A complete response lists each line of the data below that includes the word "which".

======== RECORDS FOR THIS EXERCISE

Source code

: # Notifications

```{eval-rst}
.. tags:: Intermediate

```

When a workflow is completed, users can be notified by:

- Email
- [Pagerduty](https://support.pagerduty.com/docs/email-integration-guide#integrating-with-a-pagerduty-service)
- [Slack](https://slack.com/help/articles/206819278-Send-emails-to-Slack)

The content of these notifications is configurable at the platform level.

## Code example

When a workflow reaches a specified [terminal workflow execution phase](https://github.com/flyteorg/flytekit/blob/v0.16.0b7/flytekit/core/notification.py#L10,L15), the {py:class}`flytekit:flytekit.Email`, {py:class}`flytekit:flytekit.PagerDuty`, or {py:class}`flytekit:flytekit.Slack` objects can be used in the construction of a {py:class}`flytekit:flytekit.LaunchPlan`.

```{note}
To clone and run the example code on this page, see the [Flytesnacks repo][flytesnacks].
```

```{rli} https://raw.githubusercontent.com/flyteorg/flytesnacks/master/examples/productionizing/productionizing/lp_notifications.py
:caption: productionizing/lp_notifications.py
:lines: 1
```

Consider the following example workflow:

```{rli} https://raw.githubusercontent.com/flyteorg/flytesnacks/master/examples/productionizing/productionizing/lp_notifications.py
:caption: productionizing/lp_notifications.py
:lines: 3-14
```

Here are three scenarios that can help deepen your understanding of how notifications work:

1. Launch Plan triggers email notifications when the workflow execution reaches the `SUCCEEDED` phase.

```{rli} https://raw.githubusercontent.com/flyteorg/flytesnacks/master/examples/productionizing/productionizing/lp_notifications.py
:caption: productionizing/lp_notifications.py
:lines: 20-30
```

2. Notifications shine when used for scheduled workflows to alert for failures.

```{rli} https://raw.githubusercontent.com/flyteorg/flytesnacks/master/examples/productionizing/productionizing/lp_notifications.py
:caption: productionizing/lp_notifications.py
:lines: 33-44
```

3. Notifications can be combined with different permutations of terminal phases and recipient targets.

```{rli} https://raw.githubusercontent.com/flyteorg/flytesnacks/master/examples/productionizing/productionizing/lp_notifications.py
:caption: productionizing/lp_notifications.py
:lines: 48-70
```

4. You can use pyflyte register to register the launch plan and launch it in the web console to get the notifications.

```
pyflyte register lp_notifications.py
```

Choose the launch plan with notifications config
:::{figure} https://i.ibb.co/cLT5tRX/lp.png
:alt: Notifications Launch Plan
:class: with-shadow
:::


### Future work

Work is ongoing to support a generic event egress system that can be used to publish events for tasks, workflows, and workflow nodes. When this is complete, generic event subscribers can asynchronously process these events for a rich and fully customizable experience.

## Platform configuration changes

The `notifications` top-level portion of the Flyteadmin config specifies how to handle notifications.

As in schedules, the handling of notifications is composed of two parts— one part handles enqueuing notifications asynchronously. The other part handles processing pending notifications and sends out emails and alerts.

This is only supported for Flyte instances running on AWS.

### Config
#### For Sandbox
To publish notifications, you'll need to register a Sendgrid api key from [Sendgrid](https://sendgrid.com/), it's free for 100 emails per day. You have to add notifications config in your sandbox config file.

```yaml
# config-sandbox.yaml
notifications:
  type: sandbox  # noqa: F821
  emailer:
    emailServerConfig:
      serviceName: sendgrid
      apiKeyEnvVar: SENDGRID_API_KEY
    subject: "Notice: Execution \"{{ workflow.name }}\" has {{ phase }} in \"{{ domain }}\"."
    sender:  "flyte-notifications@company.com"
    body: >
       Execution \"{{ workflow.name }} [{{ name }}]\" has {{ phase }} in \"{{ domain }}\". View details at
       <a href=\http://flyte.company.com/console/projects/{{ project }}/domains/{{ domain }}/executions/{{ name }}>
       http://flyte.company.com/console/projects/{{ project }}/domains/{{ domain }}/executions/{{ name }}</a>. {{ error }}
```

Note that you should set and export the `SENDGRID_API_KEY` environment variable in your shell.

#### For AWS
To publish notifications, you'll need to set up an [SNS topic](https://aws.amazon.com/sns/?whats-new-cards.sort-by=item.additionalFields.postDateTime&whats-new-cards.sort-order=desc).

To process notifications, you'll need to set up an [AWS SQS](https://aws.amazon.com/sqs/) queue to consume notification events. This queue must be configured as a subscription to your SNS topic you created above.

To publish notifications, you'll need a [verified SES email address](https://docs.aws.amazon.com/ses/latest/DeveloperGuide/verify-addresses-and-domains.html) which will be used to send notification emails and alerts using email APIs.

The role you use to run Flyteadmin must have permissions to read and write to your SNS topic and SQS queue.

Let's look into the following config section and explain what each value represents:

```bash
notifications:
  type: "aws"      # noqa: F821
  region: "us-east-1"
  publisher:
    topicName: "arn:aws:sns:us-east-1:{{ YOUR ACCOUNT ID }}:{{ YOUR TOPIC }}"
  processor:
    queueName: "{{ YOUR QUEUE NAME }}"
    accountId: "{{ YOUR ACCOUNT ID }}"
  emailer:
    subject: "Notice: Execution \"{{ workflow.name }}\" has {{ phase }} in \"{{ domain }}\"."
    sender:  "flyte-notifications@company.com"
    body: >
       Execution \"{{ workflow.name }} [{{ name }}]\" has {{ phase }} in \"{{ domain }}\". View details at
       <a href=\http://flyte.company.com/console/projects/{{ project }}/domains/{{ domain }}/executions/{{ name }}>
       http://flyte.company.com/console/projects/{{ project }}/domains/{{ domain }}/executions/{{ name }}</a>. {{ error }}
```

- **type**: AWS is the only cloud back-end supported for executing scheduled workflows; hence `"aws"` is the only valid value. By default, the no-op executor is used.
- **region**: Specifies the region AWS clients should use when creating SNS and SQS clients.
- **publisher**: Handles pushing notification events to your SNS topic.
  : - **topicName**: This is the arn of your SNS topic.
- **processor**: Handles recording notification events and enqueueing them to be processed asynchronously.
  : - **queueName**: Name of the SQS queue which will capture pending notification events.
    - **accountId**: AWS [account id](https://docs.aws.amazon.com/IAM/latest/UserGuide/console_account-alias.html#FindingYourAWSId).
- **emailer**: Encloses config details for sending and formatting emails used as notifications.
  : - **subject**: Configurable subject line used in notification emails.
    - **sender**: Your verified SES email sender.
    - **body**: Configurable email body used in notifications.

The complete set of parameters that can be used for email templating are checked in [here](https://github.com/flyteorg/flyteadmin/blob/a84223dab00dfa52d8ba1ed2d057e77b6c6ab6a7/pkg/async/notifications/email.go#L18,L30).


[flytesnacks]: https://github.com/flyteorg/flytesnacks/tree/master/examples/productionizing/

================

OUTPUT FOR THIS EXERCISE -
To publish notifications, you'll need a [verified SES email address](https://docs.aws.amazon.com/ses/latest/DeveloperGuide/verify-addresses-and-domains.html) which will be used to send notification emails and alerts using email APIs.
  : - **queueName**: Name of the SQS queue which will capture pending notification events.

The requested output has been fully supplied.